SMA revealed significant differences in nutrient utilization patterns among the three cell types. CMPCs exhibited a significantly lower rate of glucose utilization compared to cMFBs and C2C12s. C2C12s and cMFBs depleted glucose more rapidly, almost completely by day 10. Lactate accumulation followed an inverse pattern to glucose consumption. While all three cell types proliferated well, C2C12s showed exponential growth for about two days, cMFBs for 7 days, and CMPCs for 4 days. CMPCs began differentiating into myotubes by day 3, C2C12s by day 5, and cMFBs did not differentiate during the 3-week culture period. Amino acid analysis indicated that several amino acids (glutamine, arginine, serine, isoleucine, leucine, and methionine) were partially depleted, with glutamine being consumed the most. Serine was almost completely depleted by day 7 in C2C12 cultures. No significant decreases were observed in water-soluble vitamin or mineral concentrations. The multiplex cytokine screen revealed variations in cytokine depletion rates, although statistical power was limited by the number of replicates. bFGF displayed significant decreases over time. Analysis of specific nutrient utilization rates (ng/cell/day) revealed that the cell lineage and species origin significantly influenced the early-phase utilization rates of key nutrients. This is less significant later in the culture. CMFBs used glucose and glutamine more rapidly and produced less lactate initially compared to other cell types, suggesting differences in glucose metabolism pathways. The CMPCs did not completely deplete the glucose in the media.

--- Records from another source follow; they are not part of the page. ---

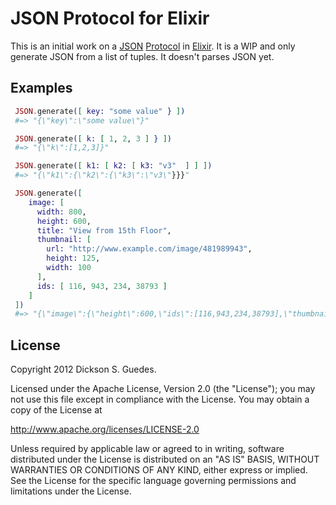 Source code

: JSON Protocol for Elixir
========================

This is an initial work on a [JSON](http://www.ietf.org/rfc/rfc4627.txt) [Protocol](http://elixir-lang.org/getting_started/4.html) in
[Elixir](http://elixir-lang.org). It is a WIP and only generate JSON from a list of tuples. It doesn't parses JSON yet.

## Examples

```elixir
 JSON.generate([ key: "some value" } ])
 #=> "{\"key\":\"some value\"}"

 JSON.generate([ k: [ 1, 2, 3 ] } ])
 #=> "{\"k\":[1,2,3]}"

 JSON.generate([ k1: [ k2: [ k3: "v3"  ] ] ])
 #=> "{\"k1\":{\"k2\":{\"k3\":\"v3\"}}}"

 JSON.generate([
    image: [
      width: 800,
      height: 600,
      title: "View from 15th Floor",
      thumbnail: [
        url: "http://www.example.com/image/481989943",
        height: 125,
        width: 100
      ],
      ids: [ 116, 943, 234, 38793 ]
    ]
 ])
 #=> "{\"image\":{\"height\":600,\"ids\":[116,943,234,38793],\"thumbnail\":{\"height\":125,\"url\":\"http://www.example.com/image/481989943\",\"width\":100},\"title\":\"View from 15th Floor\",\"width\":800}}"

```

## License

Copyright 2012 Dickson S. Guedes.

Licensed under the Apache License, Version 2.0 (the "License");
you may not use this file except in compliance with the License.
You may obtain a copy of the License at

http://www.apache.org/licenses/LICENSE-2.0

Unless required by applicable law or agreed to in writing, software
distributed under the License is distributed on an "AS IS" BASIS,
WITHOUT WARRANTIES OR CONDITIONS OF ANY KIND, either express or implied.
See the License for the specific language governing permissions and
limitations under the License.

This study's findings confirm that CM-relevant cell types have varied nutrient requirements, disproving the assumption of similar needs. The significant differences in glucose consumption and other nutrient utilization patterns highlight the limitations of using a single, generic medium. The observation that many vitamins and minerals were not significantly depleted suggests potential cost savings by excluding unnecessary components from CM media. The influence of cell density and differentiation status on metabolic activity further complicates media formulation. The relatively high passage number of the C2C12 cells compared to primary chicken cells is a limitation that requires further investigation, as it could affect metabolic patterns. The reliance on FBS in the experimental media introduces batch variability and might also affect results. While this study used FBS to better reflect common laboratory conditions, future studies could utilize chemically defined or serum-free media for comparison.

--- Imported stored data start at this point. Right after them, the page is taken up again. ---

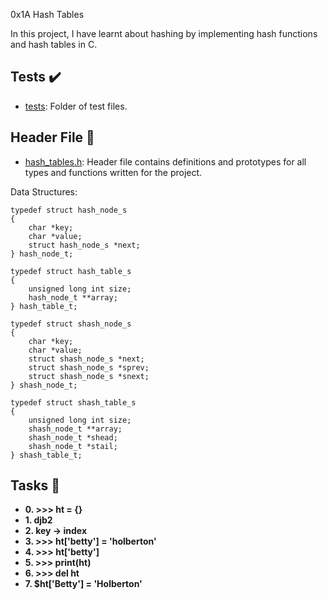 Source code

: 0x1A Hash Tables

In this project, I have learnt about hashing by implementing hash functions and hash tables in C.

## Tests :heavy_check_mark:

* [tests](./tests): Folder of test files.

## Header File :file_folder:

* [hash_tables.h](./hash_tables.h): Header file contains definitions and prototypes for all types and functions written for the project.

Data Structures:
```
typedef struct hash_node_s
{
	char *key;
	char *value;
	struct hash_node_s *next;
} hash_node_t;

typedef struct hash_table_s
{
	unsigned long int size;
	hash_node_t **array;
} hash_table_t;

typedef struct shash_node_s
{
	char *key;
	char *value;
	struct shash_node_s *next;
	struct shash_node_s *sprev;
	struct shash_node_s *snext;
} shash_node_t;

typedef struct shash_table_s
{
	unsigned long int size;
	shash_node_t **array;
	shash_node_t *shead;
	shash_node_t *stail;
} shash_table_t;
```

## Tasks :page_with_curl:

* **0. >>> ht = {}**
* **1. djb2**
* **2. key -> index**
* **3. >>> ht['betty'] = 'holberton'**
* **4. >>> ht['betty']**
* **5. >>> print(ht)**
* **6. >>> del ht**
* **7. $ht['Betty'] = 'Holberton'**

This study demonstrates the cell-type and species-specific nature of nutrient requirements for cultivated meat production. A one-size-fits-all approach to media formulation is inefficient and costly. Future research should focus on optimizing media for specific cell types, exploring serum-free media alternatives, and investigating the impact of nutrient excess on cell growth. The development of robust, streamlined, and accessible media optimization methods is crucial for advancing the cultivated meat industry.

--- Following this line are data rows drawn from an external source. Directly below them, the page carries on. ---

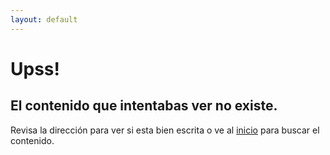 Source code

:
 ```yaml
---
layout: default
---
```

# Upss!

## El contenido que intentabas ver no existe.

Revisa la dirección para ver si esta bien escrita o ve al [inicio](/) para buscar el contenido.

The use of FBS in the culture media introduces inherent variability due to batch differences, which could confound interpretations. The limited number of biological replicates for the multiplex cytokine analysis reduced statistical power. The study used a 2D culture system, potentially affecting the generalizability of results to larger-scale, 3D or suspension cultures. The differences in passage numbers between the immortalized C2C12 cells and primary chicken cells might influence metabolic activity.